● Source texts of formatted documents
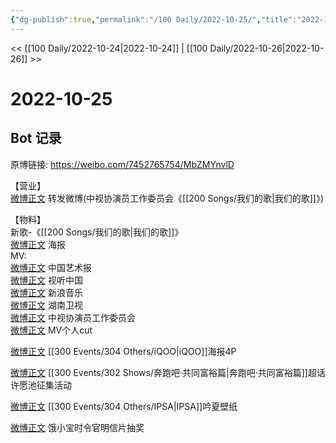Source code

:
 ```yaml
---
{"dg-publish":true,"permalink":"/100 Daily/2022-10-25/","title":"2022-10-25","created":"2022-11-07T17:48:38.000+08:00","updated":"2023-01-09T17:24:38.242+08:00"}
---
```



<< [[100 Daily/2022-10-24\|2022-10-24]] | [[100 Daily/2022-10-26\|2022-10-26]] >>

# 2022-10-25

## Bot 记录

原博链接: https://weibo.com/7452765754/MbZMYnvlD

【营业】  
[微博正文](http://weibo.com/1736988591/MbYDmDvTj) 转发微博(中视协演员工作委员会《[[200 Songs/我们的歌\|我们的歌]]》)

【物料】  
新歌-《[[200 Songs/我们的歌\|我们的歌]]》  
[微博正文](http://weibo.com/1943724947/MbTBPvzzJ) 海报  
MV:  
[微博正文](http://weibo.com/1943724947/MbTxM3Xgb) 中国艺术报  
[微博正文](http://weibo.com/7408066931/MbUpgmgvO) 视听中国  
[微博正文](http://weibo.com/1266269835/MbUGSsk2f) 新浪音乐  
[微博正文](http://weibo.com/1638629382/MbUGipkuf) 湖南卫视  
[微博正文](http://weibo.com/2245175993/MbUU235WF) 中视协演员工作委员会  
[微博正文](http://weibo.com/6466290670/MbYkv6jtC) MV个人cut

[微博正文](https://m.weibo.cn/6378846558/4828376394891608) [[300 Events/304 Others/iQOO\|iQOO]]海报4P

[微博正文](http://weibo.com/5242381821/MbUPVACKx) [[300 Events/302 Shows/奔跑吧·共同富裕篇\|奔跑吧·共同富裕篇]]超话许愿池征集活动

[微博正文](http://weibo.com/1851789841/MbVb8Ak2A) [[300 Events/304 Others/IPSA\|IPSA]]吟夏壁纸

[微博正文](http://weibo.com/2606197387/MbWVug7z2) 饿小宝时令官明信片抽奖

● Prompt
Across the entries above, work out the count of lines that hold the word "Songs", and state that number alone.

● Answer section
2